NPTEL Introduction To Machine Learning - IITKGP Assignment Answer 2023

NPTEL Introduction To Machine Learning – IITKGP Week 4 Assignment Answers 2023

Questions 1-4 with the data provided below:
A spam filtering system has a probability of 0.95 to classify correctly a mail as spam and 0.10
probability of giving false positives. It is estimated that 0.5% of the mails are actual spam
mails.
Q1) Suppose that the system is now given a new mail to be classified as spam/ not-spam, what is the probability that the mail will be classified as spam?
a. 0.89575
b. 0.10425
c. 0.00475
d. 0.09950

Answer:- b

Q2. Find the probability that, given a mail classified as spam by the system, the mail actually being spam.
a. 0.04556
b. 0.95444
c. 0.00475
d. 0.99525

Answer:- For Answer Click Here

Q3. Given that a mail is classified as not spam, the probability of the mail actually being not spam
a. 0.10425
b. 0.89575
c. 0.003
d. 0.997

Answer:- 

Q4. Find the probability that the mail is misclassified:
a. 0.90025
b. 0.09975
c. 0.8955
d. 0.1045

Answer:- For Answer Click Here

Q5. What is the naive assumption in a Naive Bayes Classifier?
a. All the classes are independent of each other
b. All the features of a class are independent of each other
c. The most probable feature for a class is the most important feature to be considered for classification
d. All the features of a class are conditionally dependent on each other.

Answer:- 
image 24

Q6.

image 25
Answer:- For Answer Click Here

Q7. Find P (K=0| a=1, b=1).
a. 1/3
b. 2/3
C. 1/9
d. 8/9

Answer:- 
image 26

Q8. What is the joint probability distribution in terms of conditional probabilities?
a. P(D1) * P(D2\D1) * P(S1|D1) * P(S2]D1) * P(S3|D2)
b. P(D1) * P(D2) * P(S1\D1) * P(S2]D1) * P(S3|D1, D2)
c. P(D1) * P(D2) * P(S1 D2) * P(S2]D2) * P(S3|D2)
d. P(D1) * P(D2) * P(S1|D1) * P(S2|D1, D2) * P(S3|D2)

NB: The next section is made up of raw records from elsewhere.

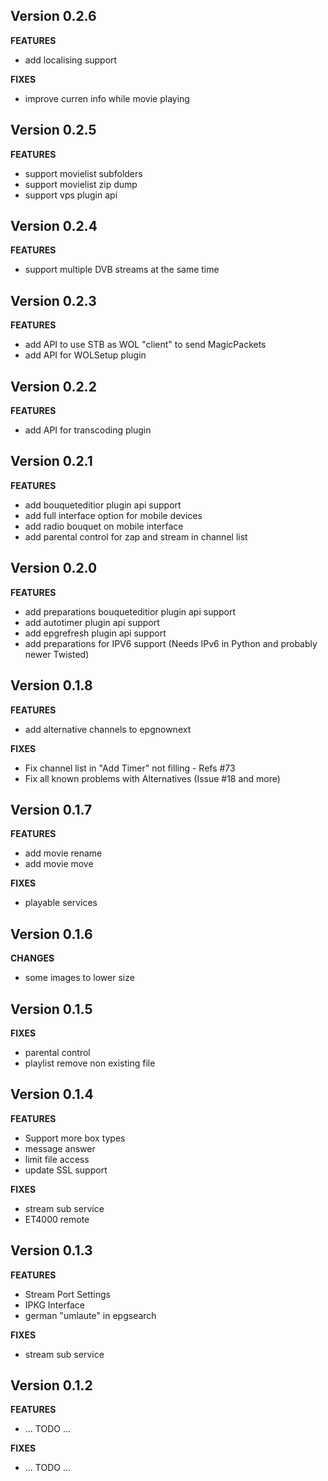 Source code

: ## Version 0.2.6
**FEATURES**

* add localising support

**FIXES**
* improve curren info while movie playing

## Version 0.2.5
**FEATURES**

* support movielist subfolders
* support movielist zip dump
* support vps plugin api

## Version 0.2.4
**FEATURES**

* support multiple DVB streams at the same time

## Version 0.2.3
**FEATURES**

* add API to use STB as WOL "client" to send MagicPackets
* add API for WOLSetup plugin

## Version 0.2.2
**FEATURES**

* add API for transcoding plugin


## Version 0.2.1
**FEATURES**

* add bouqueteditior plugin api support
* add full interface option for mobile devices
* add radio bouquet on mobile interface
* add parental control for zap and stream in channel list


## Version 0.2.0
**FEATURES**

* add preparations bouqueteditior plugin api support
* add autotimer plugin api support
* add epgrefresh plugin api support
* add preparations for IPV6 support (Needs IPv6 in Python and probably newer Twisted)


## Version 0.1.8

**FEATURES**

* add alternative channels to epgnownext

**FIXES**

* Fix channel list in "Add Timer" not filling - Refs #73
* Fix all known problems with Alternatives (Issue #18 and more)

## Version 0.1.7

**FEATURES**

* add movie rename
* add movie move

**FIXES**

* playable services


## Version 0.1.6

**CHANGES**

* some images to lower size

## Version 0.1.5

**FIXES**

* parental control
* playlist remove non existing file

## Version 0.1.4

**FEATURES**

* Support more box types
* message answer
* limit file access
* update SSL support

**FIXES**

* stream sub service
* ET4000 remote

## Version 0.1.3

**FEATURES**

* Stream Port Settings
* IPKG Interface
* german "umlaute" in epgsearch

**FIXES**

* stream sub service


## Version 0.1.2


**FEATURES**

* ... TODO ...

**FIXES**

* ... TODO ...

Answer:- For Answer Click Here

Q9. Suppose P(D1) = 0.4, P(D2) = 0.7 , P(SID1)=0.3 and P(S1| D1′)= 0.6. Find P(S1)
a. 0.12
b. 0.48
c. 0.36
d. 0.60

Answer:- 

Q10. What is the Markov blanket of variable, S3
a. D1
b. D2
c. D1 and D2
d. None

Answer:- For Answer Click Here

Q11.

image 27
Answer:- 

Q12.

image 28
Answer:- 

Questions 13-14 with the data given below:
In an oral exam you have to solve exactly one problem, which might be one of three types, A. B, or C, which will come up with probabilities 30%, 20%, and 50%, respectively. During your preparation you have solved 9 of 10 problems of type A. 2 of 10 problems of type B, and 6 of 10 problems of type C.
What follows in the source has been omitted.